» Your goal
Write out each line of the records that has "design" in it.

» Data for the task
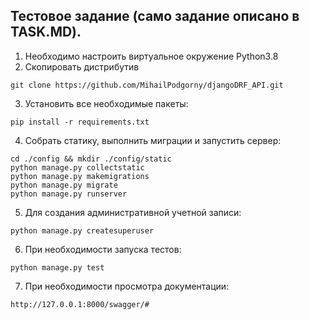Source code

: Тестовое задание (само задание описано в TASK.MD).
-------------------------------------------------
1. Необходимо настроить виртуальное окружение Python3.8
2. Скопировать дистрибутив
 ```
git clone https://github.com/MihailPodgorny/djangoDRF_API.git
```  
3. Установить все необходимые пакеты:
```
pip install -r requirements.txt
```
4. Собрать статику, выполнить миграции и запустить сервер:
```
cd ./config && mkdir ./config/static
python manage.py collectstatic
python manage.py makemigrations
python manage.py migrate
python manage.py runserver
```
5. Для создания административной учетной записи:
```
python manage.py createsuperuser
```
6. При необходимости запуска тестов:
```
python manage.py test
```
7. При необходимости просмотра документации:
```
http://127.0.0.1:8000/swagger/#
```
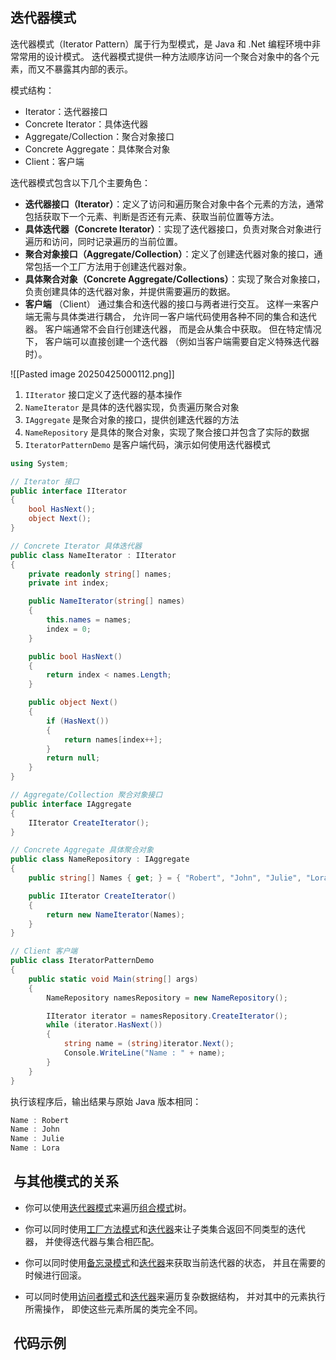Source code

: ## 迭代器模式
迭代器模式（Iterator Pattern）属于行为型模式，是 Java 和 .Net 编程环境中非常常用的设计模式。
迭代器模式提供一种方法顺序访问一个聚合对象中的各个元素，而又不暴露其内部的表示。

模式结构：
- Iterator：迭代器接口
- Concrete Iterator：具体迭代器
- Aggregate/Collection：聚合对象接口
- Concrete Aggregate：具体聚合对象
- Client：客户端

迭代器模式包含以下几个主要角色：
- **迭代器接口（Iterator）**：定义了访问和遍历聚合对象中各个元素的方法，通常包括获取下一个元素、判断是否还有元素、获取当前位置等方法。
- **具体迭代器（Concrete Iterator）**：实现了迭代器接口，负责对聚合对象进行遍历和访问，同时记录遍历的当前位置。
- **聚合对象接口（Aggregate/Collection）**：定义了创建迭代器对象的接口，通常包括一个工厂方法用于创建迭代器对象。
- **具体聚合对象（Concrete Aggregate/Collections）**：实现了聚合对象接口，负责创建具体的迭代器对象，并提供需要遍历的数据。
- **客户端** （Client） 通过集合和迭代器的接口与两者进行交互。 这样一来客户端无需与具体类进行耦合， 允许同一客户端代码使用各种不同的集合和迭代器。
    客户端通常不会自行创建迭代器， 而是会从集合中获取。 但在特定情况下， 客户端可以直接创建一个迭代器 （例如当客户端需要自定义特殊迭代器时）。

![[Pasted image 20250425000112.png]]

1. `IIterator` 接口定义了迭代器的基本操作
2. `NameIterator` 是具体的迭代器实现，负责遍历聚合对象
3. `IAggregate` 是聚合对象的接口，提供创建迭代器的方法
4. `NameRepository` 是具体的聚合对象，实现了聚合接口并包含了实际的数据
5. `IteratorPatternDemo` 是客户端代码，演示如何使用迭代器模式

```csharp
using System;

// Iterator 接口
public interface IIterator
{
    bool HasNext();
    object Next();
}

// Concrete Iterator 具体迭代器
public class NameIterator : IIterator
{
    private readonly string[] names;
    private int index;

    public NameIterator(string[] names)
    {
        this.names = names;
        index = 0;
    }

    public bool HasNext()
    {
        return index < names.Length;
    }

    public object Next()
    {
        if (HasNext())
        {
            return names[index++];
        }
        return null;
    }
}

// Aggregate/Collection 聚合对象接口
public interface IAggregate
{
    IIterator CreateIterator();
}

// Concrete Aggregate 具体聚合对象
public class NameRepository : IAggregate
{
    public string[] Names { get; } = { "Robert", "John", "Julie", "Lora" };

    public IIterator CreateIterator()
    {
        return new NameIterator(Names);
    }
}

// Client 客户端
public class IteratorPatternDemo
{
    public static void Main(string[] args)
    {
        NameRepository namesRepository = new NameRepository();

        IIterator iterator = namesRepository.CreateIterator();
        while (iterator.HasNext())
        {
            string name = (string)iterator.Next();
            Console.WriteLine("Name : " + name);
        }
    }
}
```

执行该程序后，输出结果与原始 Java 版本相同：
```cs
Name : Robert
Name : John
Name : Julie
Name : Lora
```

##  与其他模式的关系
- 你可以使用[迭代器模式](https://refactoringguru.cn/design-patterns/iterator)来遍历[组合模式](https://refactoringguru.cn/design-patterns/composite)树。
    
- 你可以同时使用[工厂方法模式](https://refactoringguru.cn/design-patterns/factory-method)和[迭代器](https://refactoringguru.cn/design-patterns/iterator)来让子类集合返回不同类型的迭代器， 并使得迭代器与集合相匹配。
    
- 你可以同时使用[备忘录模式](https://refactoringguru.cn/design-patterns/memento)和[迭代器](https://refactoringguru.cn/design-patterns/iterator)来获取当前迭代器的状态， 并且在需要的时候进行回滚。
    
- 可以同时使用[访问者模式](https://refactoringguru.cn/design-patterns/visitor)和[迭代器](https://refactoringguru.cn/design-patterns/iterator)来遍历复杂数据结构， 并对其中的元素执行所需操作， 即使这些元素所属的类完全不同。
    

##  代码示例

» Result below
- 你可以使用[迭代器模式](https://refactoringguru.cn/design-patterns/iterator)来遍历[组合模式](https://refactoringguru.cn/design-patterns/composite)树。
- 你可以同时使用[工厂方法模式](https://refactoringguru.cn/design-patterns/factory-method)和[迭代器](https://refactoringguru.cn/design-patterns/iterator)来让子类集合返回不同类型的迭代器， 并使得迭代器与集合相匹配。
- 你可以同时使用[备忘录模式](https://refactoringguru.cn/design-patterns/memento)和[迭代器](https://refactoringguru.cn/design-patterns/iterator)来获取当前迭代器的状态， 并且在需要的时候进行回滚。
- 可以同时使用[访问者模式](https://refactoringguru.cn/design-patterns/visitor)和[迭代器](https://refactoringguru.cn/design-patterns/iterator)来遍历复杂数据结构， 并对其中的元素执行所需操作， 即使这些元素所属的类完全不同。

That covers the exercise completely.